Documentation

Linglib.Phenomena.Tone.Studies.LuChuangBaayen2026

Lu, Chuang & Baayen (2026): Realization of tones in spontaneous Taiwan Mandarin #

@cite{lu-chuang-baayen-2026} @cite{chuang-bell-tseng-baayen-2026} @cite{baayen-2019} @cite{heitmeier-chuang-baayen-2026}

Lu, Y., Chuang, Y.-Y., & Baayen, R. H. (2026). The realization of tones in spontaneous spoken Taiwan Mandarin: a corpus-based survey and theory-driven computational modeling. Corpus Linguistics and Linguistic Theory. DOI 10.1515/cllt-2025-0028.

Empirical claims #

This study generalises @cite{chuang-bell-tseng-baayen-2026} from a single tone pattern (T2-T4 rise-fall) to all 20 disyllabic tone patterns of Taiwan Mandarin, in a 4,283-token / 313-word-type subset of the Corpus of Spontaneous Taiwan Mandarin (Fon 2004), restricted to the four most frequent tonal contexts (4.4, 3.4, 4.1, 4.0).

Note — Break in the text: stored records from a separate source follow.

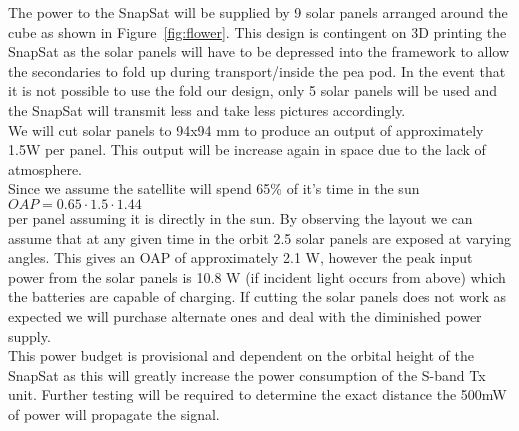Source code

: The power to the SnapSat will be supplied by 9 solar panels arranged around the cube as shown in Figure~\ref{fig:flower}.  This design is contingent on 3D printing the SnapSat as the solar panels will have to be depressed into the framework to allow the secondaries to fold up during transport/inside the pea pod.  In the event that it is not possible to use the fold our design, only 5 solar panels will be used and the SnapSat will transmit less and take less pictures accordingly. \\
\noindent
We will cut solar panels to 94x94 mm to produce an output of approximately 1.5W per panel.  This output will be increase again in space due to the lack of atmosphere.\\
Since we assume the satellite will spend 65\% of it's time in the sun $OAP = 0.65\cdot 1.5\cdot1.44$ \\ per panel assuming it is directly in the sun. 
By observing the layout we can assume that at any given time in the orbit 2.5 solar panels are exposed at varying angles. This gives an OAP of approximately 2.1 W, however the peak input power from the solar panels is 10.8 W (if incident light occurs from above) which the batteries are capable of charging. If cutting the solar panels does not work as expected we will purchase alternate ones and deal with the diminished power supply. \\
\noindent
This power budget is provisional and dependent on the orbital height of the SnapSat as this will greatly increase the power consumption of the S-band Tx unit. Further testing will be required to determine the exact distance the 500mW of power will propagate the signal.

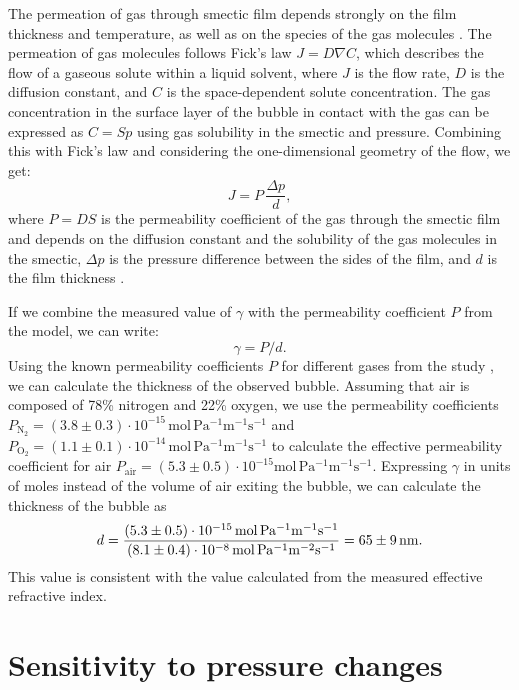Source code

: \documentclass[a4paper,12pt]{article}
\begin{document}
The permeation of gas through smectic film depends strongly on the film thickness and temperature, as well as on the species of the gas molecules \cite{ishii2009gas, li2002gas}.
The permeation of gas molecules follows Fick's law $J=D\nabla C$, which describes the flow of a gaseous solute within a liquid solvent, where $J$ is the flow rate, $D$ is the diffusion constant, and $C$ is the space-dependent solute concentration.
The gas concentration in the surface layer of the bubble in contact with the gas can be expressed as $C=Sp$ using gas solubility in the smectic and pressure.
Combining this with Fick's law and considering the one-dimensional geometry of the flow, we get:
\begin{equation}
	J=P\,\frac{\Delta p}{d},
\end{equation}
where $P=DS$ is the permeability coefficient of the gas through the smectic film and depends on the diffusion constant and the solubility of the gas molecules in the smectic, $\Delta p$ is the pressure difference between the sides of the film, and $d$ is the film thickness \cite{ishii2009gas}.

If we combine the measured value of $\gamma$ with the permeability coefficient $P$ from the model, we can write:
\begin{equation}
	\gamma=P/d.
\end{equation}
Using the known permeability coefficients $P$ for different gases from the study \cite{ishii2009gas}, we can calculate the thickness of the observed bubble.
Assuming that air is composed of 78\% nitrogen and 22\% oxygen, we use the permeability coefficients $P_{\mathrm{N_2}}=(3.8\pm0.3)\cdot 10^{-15}\,\mathrm{mol\,Pa^{-1}m^{-1}s^{-1}}$ and $P_{\mathrm{O_2}}=(1.1\pm0.1)\cdot 10^{-14}\,\mathrm{mol\,Pa^{-1}m^{-1}s^{-1}}$ to calculate the effective permeability coefficient for air $P_{\mathrm{air}}=(5.3\pm0.5)\cdot 10^{-15}\mathrm{mol\,Pa^{-1}m^{-1}s^{-1}}$.
Expressing $\gamma$ in units of moles instead of the volume of air exiting the bubble, we can calculate the thickness of the bubble as
\begin{equation}
	d=\frac{(5.3\pm0.5)\cdot 10^{-15}\,\mathrm{mol\,Pa^{-1}m^{-1}s^{-1}}}{(8.1\pm0.4)\cdot 10^{-8}\,\mathrm{mol\,Pa^{-1}m^{-2}s^{-1}}}= \SI{65\pm9}{nm}.
\end{equation}
This value is consistent with the value calculated from the measured effective refractive index.

\clearpage	




\section{Sensitivity to pressure changes}
\end{document}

  1. Word effect generalises across all 20 tone patterns. Withholding word from the GAMM raises AIC by 7,269.27 to 12,345.54 across the four tonal contexts (paper §3.4.1, Fig. 2), far exceeding any other predictor. When word is included, withholding tone_pattern raises AIC by only single- or low-double-digit units, reflecting near-total subsumption of tone_pattern by word.
  2. Sense > word. Replacing the word factor smooth with a sense_type factor smooth further reduces AIC (paper §3.4.2, Table 4), replicating @cite{chuang-bell-tseng-baayen-2026} on the broader 20-pattern dataset.
  3. Form–meaning isomorphism for all 20 tone patterns. A linear meaning→form mapping from CE centroids to fixed-length pitch vectors recovers the GAMM-derived gold-standard contours of all 20 tone patterns with high cosine similarity (paper §4.4, Fig. 9).
  4. T3 tone sandhi as DLM kernel-neutralization. The classically stipulated "T3 → T2 / __ T3" sandhi rule does not appear in the model: T3-T3 and T2-T3 word-token CE centroids in Taiwan Mandarin differ only by elements that lie in the kernel of the trained production map, so their surface pitch contours are identical ("complete neutralization for Taiwan Mandarin", paper §5; consistent with previous corpus measurement showing T3-T3 ≡ T2-T3 surface in spontaneous Taiwan Mandarin).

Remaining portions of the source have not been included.